4 Floating Rate ETFs for an Alternative to Cash

Investors looking for an alternative to traditional cash instruments can consider floating rate bonds and the related exchange traded funds. The Federal Reserve has boosted borrowing costs twice this year and many bond market observers expect a third rate hike before the end of the year.

The iShares Floating Rate Bond ETF (NYSEArca: FLOT) is one of the largest ETFs dedicated to floating rate notes. Floating rate notes, like the name suggests, have a floating interest rate.

Specifically, the notes’ have a so-called reset period with interest rates tied to a benchmark, such as the Fed funds, LIBOR, prime rate or U.S. Treasury bill rate. Due to their short reset periods, these floating rate funds have relatively low rate risk.

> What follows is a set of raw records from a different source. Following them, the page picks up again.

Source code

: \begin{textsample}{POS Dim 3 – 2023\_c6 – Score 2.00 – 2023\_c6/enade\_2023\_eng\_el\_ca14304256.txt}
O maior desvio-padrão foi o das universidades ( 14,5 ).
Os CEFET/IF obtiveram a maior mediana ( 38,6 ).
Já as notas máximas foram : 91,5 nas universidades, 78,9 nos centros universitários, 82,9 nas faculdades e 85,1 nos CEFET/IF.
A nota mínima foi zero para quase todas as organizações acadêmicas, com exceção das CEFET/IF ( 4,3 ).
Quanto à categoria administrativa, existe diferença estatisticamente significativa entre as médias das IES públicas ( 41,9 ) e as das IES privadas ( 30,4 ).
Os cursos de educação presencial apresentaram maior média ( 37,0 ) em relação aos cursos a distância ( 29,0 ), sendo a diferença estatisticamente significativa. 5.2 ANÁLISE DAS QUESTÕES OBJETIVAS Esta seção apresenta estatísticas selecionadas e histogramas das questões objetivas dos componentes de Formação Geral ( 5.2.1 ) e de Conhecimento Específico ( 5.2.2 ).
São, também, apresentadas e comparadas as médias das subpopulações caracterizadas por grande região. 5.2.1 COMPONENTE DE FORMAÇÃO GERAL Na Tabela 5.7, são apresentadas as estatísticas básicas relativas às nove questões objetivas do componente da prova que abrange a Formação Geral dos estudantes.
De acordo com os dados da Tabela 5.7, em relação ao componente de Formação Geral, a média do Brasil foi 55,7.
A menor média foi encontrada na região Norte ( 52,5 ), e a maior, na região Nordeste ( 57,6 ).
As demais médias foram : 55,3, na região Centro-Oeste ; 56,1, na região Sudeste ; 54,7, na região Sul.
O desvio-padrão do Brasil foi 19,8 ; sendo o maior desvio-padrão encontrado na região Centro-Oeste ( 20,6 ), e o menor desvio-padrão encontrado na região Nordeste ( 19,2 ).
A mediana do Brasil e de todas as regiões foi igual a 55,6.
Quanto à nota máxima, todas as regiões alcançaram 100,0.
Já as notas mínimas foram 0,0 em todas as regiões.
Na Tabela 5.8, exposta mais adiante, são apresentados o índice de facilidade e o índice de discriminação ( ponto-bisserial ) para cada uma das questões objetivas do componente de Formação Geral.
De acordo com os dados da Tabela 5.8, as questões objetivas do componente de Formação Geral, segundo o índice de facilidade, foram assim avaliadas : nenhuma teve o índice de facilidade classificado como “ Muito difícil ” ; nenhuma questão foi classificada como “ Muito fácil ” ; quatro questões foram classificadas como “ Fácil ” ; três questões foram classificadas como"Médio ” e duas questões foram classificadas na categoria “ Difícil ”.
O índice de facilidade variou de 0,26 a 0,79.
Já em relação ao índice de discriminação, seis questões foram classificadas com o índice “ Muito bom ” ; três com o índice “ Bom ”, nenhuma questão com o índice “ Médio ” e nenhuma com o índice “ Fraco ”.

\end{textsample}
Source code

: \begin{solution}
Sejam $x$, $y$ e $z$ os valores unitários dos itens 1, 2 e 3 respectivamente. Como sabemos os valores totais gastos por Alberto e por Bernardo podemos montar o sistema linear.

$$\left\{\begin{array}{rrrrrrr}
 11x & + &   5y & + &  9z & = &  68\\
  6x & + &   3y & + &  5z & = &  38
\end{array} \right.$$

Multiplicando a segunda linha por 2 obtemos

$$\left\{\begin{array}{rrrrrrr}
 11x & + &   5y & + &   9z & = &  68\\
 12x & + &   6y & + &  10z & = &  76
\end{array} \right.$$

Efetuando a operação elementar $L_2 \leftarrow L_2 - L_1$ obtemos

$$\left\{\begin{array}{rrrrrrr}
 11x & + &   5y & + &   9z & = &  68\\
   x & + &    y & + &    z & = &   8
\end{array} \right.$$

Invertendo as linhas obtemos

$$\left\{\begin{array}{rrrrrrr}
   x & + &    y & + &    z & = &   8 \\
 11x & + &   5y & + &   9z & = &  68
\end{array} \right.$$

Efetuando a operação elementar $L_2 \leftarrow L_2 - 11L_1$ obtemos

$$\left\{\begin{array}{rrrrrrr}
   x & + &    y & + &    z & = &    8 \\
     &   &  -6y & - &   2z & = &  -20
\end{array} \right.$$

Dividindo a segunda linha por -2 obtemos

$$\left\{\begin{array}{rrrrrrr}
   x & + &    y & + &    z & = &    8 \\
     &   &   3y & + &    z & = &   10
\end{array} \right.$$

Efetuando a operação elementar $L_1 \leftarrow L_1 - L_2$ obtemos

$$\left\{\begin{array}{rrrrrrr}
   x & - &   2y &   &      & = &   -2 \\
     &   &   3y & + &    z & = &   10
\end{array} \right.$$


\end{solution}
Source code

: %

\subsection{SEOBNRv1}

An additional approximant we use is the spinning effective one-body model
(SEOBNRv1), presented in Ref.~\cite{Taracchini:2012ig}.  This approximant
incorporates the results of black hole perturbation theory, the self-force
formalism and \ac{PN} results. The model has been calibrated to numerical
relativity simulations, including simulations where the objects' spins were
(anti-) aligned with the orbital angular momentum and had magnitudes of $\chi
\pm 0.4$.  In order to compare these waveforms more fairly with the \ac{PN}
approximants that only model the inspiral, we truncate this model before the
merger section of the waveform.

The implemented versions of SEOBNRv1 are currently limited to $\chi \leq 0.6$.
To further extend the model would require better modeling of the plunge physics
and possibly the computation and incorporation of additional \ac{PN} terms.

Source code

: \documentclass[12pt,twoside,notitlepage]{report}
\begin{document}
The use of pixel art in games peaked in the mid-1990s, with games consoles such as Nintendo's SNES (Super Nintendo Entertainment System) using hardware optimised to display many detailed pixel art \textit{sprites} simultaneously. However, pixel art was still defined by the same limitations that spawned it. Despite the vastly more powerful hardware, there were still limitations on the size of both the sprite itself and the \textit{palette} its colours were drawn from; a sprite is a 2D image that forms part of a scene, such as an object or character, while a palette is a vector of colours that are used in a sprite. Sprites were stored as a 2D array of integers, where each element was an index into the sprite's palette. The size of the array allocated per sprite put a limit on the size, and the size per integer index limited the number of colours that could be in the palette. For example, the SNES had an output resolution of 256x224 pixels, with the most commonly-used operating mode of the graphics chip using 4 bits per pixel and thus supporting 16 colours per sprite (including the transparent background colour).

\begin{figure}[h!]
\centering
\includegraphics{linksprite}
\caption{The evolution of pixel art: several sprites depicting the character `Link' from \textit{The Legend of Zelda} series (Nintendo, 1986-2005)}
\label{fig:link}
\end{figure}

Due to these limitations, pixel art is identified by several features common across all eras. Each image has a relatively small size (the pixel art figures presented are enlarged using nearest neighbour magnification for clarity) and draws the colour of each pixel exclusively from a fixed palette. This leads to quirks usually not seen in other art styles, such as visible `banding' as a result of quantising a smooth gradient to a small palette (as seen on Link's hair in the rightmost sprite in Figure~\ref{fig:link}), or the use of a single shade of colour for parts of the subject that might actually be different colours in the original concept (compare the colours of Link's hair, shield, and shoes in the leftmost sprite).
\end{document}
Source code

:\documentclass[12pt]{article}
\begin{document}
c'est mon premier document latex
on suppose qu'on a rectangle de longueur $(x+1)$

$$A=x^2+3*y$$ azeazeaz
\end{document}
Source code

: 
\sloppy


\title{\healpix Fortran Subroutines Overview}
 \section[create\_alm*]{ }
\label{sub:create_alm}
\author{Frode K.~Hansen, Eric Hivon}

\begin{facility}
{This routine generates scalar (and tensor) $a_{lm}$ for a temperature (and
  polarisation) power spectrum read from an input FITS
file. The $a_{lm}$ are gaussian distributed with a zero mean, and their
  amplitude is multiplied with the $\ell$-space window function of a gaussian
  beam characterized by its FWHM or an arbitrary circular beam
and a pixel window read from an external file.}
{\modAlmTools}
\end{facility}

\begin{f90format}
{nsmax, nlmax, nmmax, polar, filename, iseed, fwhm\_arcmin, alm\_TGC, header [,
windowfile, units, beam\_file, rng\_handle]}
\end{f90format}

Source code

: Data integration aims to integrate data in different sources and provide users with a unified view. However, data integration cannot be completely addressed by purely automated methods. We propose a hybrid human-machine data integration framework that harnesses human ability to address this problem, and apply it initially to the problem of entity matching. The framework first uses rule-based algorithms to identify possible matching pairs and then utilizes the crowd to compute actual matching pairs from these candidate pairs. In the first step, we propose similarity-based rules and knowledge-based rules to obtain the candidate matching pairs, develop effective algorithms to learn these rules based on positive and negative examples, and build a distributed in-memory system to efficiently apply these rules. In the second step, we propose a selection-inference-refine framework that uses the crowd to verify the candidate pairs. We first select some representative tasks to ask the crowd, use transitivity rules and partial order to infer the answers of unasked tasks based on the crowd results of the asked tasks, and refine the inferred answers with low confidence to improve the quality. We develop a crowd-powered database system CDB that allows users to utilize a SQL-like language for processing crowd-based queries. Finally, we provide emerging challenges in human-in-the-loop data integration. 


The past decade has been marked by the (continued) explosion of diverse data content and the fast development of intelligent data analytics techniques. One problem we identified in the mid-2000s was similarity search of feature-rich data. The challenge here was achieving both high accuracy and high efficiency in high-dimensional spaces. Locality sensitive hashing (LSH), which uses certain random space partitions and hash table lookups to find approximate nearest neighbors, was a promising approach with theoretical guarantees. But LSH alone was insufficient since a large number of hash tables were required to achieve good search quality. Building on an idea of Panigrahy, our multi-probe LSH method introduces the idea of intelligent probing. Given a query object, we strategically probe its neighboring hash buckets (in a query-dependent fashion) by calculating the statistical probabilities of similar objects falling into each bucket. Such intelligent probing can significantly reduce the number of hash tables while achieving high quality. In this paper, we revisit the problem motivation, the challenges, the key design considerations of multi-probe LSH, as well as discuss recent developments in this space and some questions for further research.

“Many investors are concerned about the effect of rising rates on bonds or stocks becoming overvalued after repeatedly hitting new highs. If you want to get your cash off the sidelines but aren’t ready to commit to something long term, consider a short-term bond exchange-traded fund (ETF),” said BlackRock in a recent note.

As a result of the safe and conservative nature of floating rate bonds, investors should not expect high yields. Nevertheless, Treasury money market funds are so starved for yield that anything with an extra basis point or two and the quality and liquidity of a Treasury security will provide an attractive alternative.